米国、年内にカナダ・メキシコと暫定通商合意を模索

ジェミソン・グリア米通商代表は上院財政委員会で、自動車や労働、環境規則を含むUSMCAのより厳しい改定は2027年まで先送りされる可能性が高いと述べた。

要約

米国は年末までにカナダ、メキシコと暫定的な通商取り決めの締結を目指す一方、米国・メキシコ・カナダ協定(USMCA)のより難しい変更は2027年に持ち越す方針である。ジェミソン・グリア米通商代表は上院財政委員会で、より厄介な論点である自動車の原産地規則の厳格化や労働基準、環境規制については、翌年の議会との協議も含め、より長い協議期間が必要になると述べた。
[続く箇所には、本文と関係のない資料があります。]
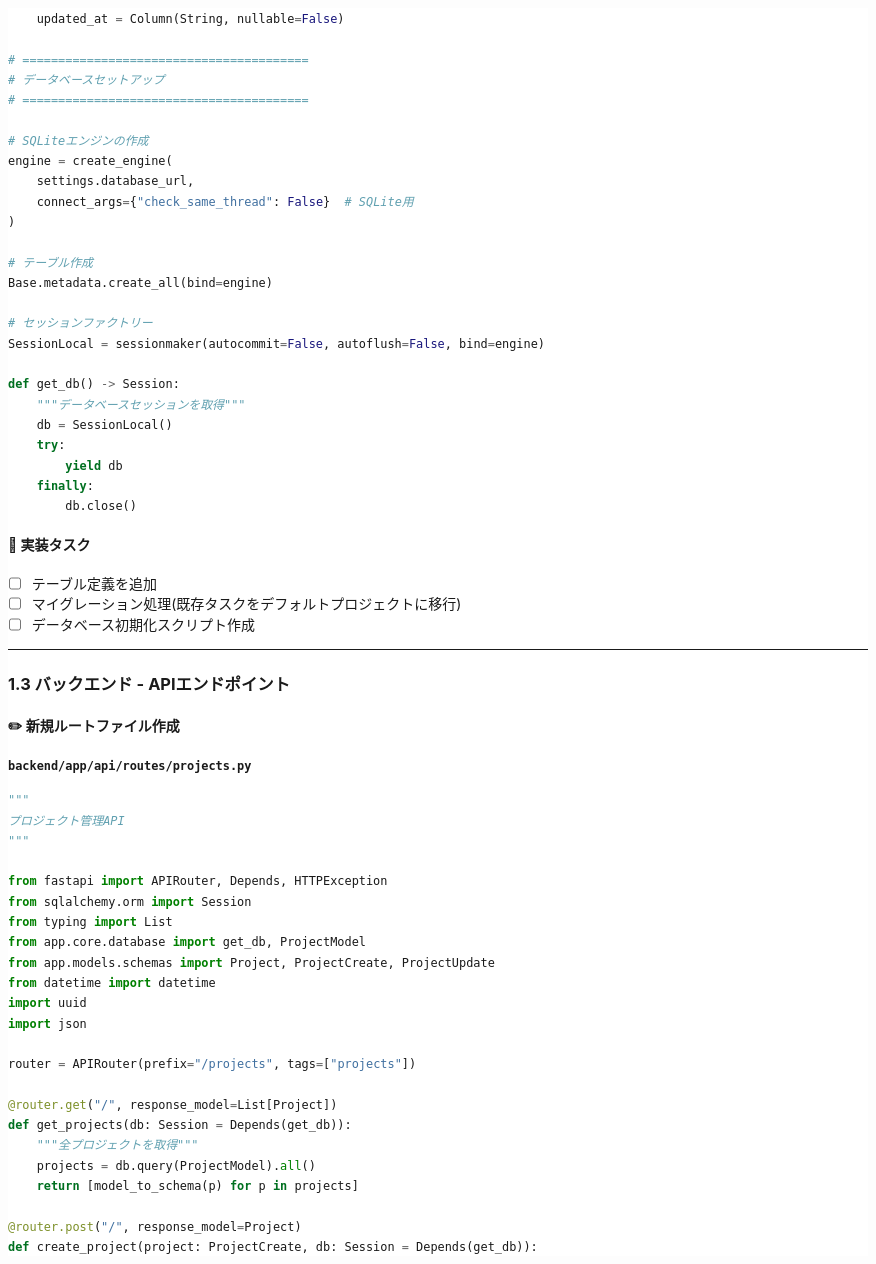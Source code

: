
 ```python
    updated_at = Column(String, nullable=False)

# ========================================
# データベースセットアップ
# ========================================

# SQLiteエンジンの作成
engine = create_engine(
    settings.database_url,
    connect_args={"check_same_thread": False}  # SQLite用
)

# テーブル作成
Base.metadata.create_all(bind=engine)

# セッションファクトリー
SessionLocal = sessionmaker(autocommit=False, autoflush=False, bind=engine)

def get_db() -> Session:
    """データベースセッションを取得"""
    db = SessionLocal()
    try:
        yield db
    finally:
        db.close()
```

#### 📝 実装タスク
- [ ] テーブル定義を追加
- [ ] マイグレーション処理(既存タスクをデフォルトプロジェクトに移行)
- [ ] データベース初期化スクリプト作成

---

### 1.3 バックエンド - APIエンドポイント

#### ✏️ 新規ルートファイル作成

**`backend/app/api/routes/projects.py`**

```python
"""
プロジェクト管理API
"""

from fastapi import APIRouter, Depends, HTTPException
from sqlalchemy.orm import Session
from typing import List
from app.core.database import get_db, ProjectModel
from app.models.schemas import Project, ProjectCreate, ProjectUpdate
from datetime import datetime
import uuid
import json

router = APIRouter(prefix="/projects", tags=["projects"])

@router.get("/", response_model=List[Project])
def get_projects(db: Session = Depends(get_db)):
    """全プロジェクトを取得"""
    projects = db.query(ProjectModel).all()
    return [model_to_schema(p) for p in projects]

@router.post("/", response_model=Project)
def create_project(project: ProjectCreate, db: Session = Depends(get_db)):
```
政権は「可能な限り迅速に」対応しており、12月までにトランプ大統領、メキシコのクラウディア・シェインバウム大統領、カナダのマーク・カーニー首相に選択肢を提示する計画だとしたが、暫定合意の範囲については明らかにしなかった。

用語解説
  • 米国・メキシコ・カナダ協定: NAFTAに代わる北米の通商協定。
  • 原産地規則: 製品がどこで生産されたものとして認定されるかを定める要件。